That doesn't make SMTP (or Ethereum) itself a scam. But it's also undeniable that a platform for scams doesn't have a positive impact on the world.

> Because the vast majority of people doesn't understand anything about it. And most don't want to because they've already made up their mind. You just have to look at any thread about crypto and it's full of misinformation and idiotic takes from people who obviously have no idea what they're talking about. E.g. threads on some kind of centralized exchange scam that has with comments like "I thought crypto was decentralized"

Ok but I do understand it, I also understand how cool the concept of the blockchain is _but_ real application of the blockchain outside of crypto is practically non-existent or could be better served by not using a blockchain.

As for snarky comments about “I thought crypto was decentralized”. Yes it’s snarky but it’s a totally valid criticism. You don’t get to extol the virtues of something if 99% of people don’t make use of it because it’s entirely too difficult to do for the layman. “If you don’t own your keys, you don’t own your coins”, cool but if it takes a career in CS to protect and backup your keys it’s not going to catch on.
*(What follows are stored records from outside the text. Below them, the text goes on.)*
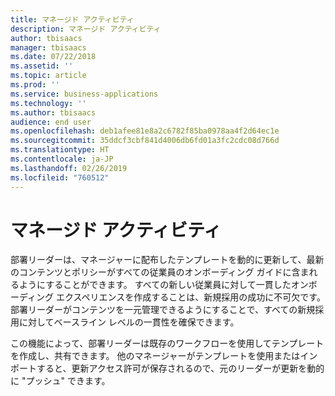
 ```yaml
---
title: マネージド アクティビティ
description: マネージド アクティビティ
author: tbisaacs
manager: tbisaacs
ms.date: 07/22/2018
ms.assetid: ''
ms.topic: article
ms.prod: ''
ms.service: business-applications
ms.technology: ''
ms.author: tbisaacs
audience: end user
ms.openlocfilehash: deb1afee81e8a2c6782f85ba0978aa4f2d64ec1e
ms.sourcegitcommit: 35ddcf3cbf841d4006db6fd01a3fc2cdc08d766d
ms.translationtype: HT
ms.contentlocale: ja-JP
ms.lasthandoff: 02/26/2019
ms.locfileid: "760512"
---
```

#  <a name="managed-activities"></a>マネージド アクティビティ




部署リーダーは、マネージャーに配布したテンプレートを動的に更新して、最新のコンテンツとポリシーがすべての従業員のオンボーディング ガイドに含まれるようにすることができます。 すべての新しい従業員に対して一貫したオンボーディング エクスペリエンスを作成することは、新規採用の成功に不可欠です。 部署リーダーがコンテンツを一元管理できるようにすることで、すべての新規採用に対してベースライン レベルの一貫性を確保できます。 

この機能によって、部署リーダーは既存のワークフローを使用してテンプレートを作成し、共有できます。 他のマネージャーがテンプレートを使用またはインポートすると、更新アクセス許可が保存されるので、元のリーダーが更新を動的に "プッシュ" できます。

<!--
## Who uses this feature
Department leaders and managers of managers.
## License required
Talent license 
## Development status
In development
## Target timeframe
Public Preview: July
-->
Why do people put their (fiat) money in a bank instead of schlepping around all their cash or storing it themselves? Convenience, and crypto didn’t really address or fix any of that. In fact, in a number of ways, crypto is worse in things like transaction times. And don’t talk to me about lightning or similar concepts which require some level of centralization or trust outside of the base crypto guarantees. Centralized crypto was inevitable and people arguing differently don’t live in reality. That fight was lost decades ago when it comes to tech and nothing indicates that the tide is turning there.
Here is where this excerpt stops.